We want to hear more settler leaders and rabbis say - plainly, explicitly and without prevarication - that the Yasuf attack, and the perfidious disregard it symbolizes for the authority of Israel's democratic government, is despicable. Let settler spiritual leaders acknowledge that such vandalism amounts to a desecration of God's name and ostracize those who propagate ideas that encourage such behavior.

IT'S A safe bet that those who perpetuated the mosque attack have little tolerance for anything US President Barack Obama says or does. They've written him off as an enemy of Israel, and the members of Israel's security cabinet as his stooges. The mosque assailants were probably savoring - clandestinely - their moment in the limelight as Obama was delivering his Nobel Peace Prize acceptance speech in Oslo's City Hall on Friday.

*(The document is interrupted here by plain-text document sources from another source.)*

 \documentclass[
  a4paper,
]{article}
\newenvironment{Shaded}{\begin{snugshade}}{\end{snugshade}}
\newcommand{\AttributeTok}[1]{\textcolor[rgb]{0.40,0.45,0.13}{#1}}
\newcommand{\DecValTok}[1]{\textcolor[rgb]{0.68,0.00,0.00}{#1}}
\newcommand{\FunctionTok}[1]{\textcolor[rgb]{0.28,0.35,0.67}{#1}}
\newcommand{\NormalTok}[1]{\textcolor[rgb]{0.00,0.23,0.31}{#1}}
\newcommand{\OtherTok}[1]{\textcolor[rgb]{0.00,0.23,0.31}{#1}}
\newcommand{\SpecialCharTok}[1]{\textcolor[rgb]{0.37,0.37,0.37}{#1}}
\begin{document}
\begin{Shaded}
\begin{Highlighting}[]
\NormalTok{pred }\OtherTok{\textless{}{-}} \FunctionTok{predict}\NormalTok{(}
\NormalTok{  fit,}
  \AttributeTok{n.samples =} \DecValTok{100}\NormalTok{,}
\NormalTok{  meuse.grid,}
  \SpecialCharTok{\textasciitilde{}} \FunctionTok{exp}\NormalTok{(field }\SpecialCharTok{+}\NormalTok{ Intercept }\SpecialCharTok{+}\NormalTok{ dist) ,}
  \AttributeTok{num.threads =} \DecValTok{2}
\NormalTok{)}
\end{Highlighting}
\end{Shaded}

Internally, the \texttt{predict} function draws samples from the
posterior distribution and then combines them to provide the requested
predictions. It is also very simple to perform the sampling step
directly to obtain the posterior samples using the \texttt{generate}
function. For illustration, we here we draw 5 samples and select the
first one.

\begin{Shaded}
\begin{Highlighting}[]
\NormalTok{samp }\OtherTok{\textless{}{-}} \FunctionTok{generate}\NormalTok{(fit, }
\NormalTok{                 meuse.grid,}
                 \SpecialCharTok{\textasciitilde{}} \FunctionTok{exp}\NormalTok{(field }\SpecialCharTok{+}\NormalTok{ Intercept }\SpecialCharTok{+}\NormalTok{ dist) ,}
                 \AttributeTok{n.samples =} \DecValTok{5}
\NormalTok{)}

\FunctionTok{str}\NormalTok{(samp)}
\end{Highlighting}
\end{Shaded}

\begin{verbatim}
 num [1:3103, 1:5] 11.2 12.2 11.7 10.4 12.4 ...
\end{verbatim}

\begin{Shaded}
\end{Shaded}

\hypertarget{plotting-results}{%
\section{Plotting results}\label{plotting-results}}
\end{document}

An eloquent address by an eloquent man is easily taken for granted. It was delivered just as Israelis were ushering in Shabbat, so not many here heard the president outline his worldview. That's too bad, because the speech grappled with how a country can wield power without being corrupted by it; how human behavior can be elevated while accepting the reality of human nature.

Obama drew no applause when he declared that evil was real and pacifism was not the way to confront it. He resurrected a Kennedy-esque Democratic defense of the use of force, making no apologies for US behavior.

He declared that Islam had been defiled by those who kill innocents in the name of God. Adding, "No Holy War can ever be a just war. For if you truly believe that you are carrying out divine will, then there is no need for restraint."

We found ourselves thinking how tragic it would be if Jews fell into the trap that has ensnared Muslims and if ours became a mirror image of violence-ridden Palestinian society.

Obama took his European audience to task for

rejecting the use of force under virtually any circumstances. He discussed the theory of just war, summarizing it as "waged as a last resort or in self-defense; if the force used is proportional; and if, whenever possible, civilians are spared from violence."

Except for the doctrine of proportionality, which may make sense for a global superpower but could bleed our small country to death, the other principles seem worthy. He also said that America reserved the right to act unilaterally - also a tenet of Israel's security doctrine.

We were discomfited by the president's oblique implication, in referencing the Arab-Israel conflict, that Jews and Arabs fell back in the same manner on "tribe" and "religion" in confronting modernity. That's patently not true.

Yet every time extremist settlers behave badly, the real price tag is that it becomes harder to make the case that the Jewish state is a beacon of enlightenment in a benighted Middle East.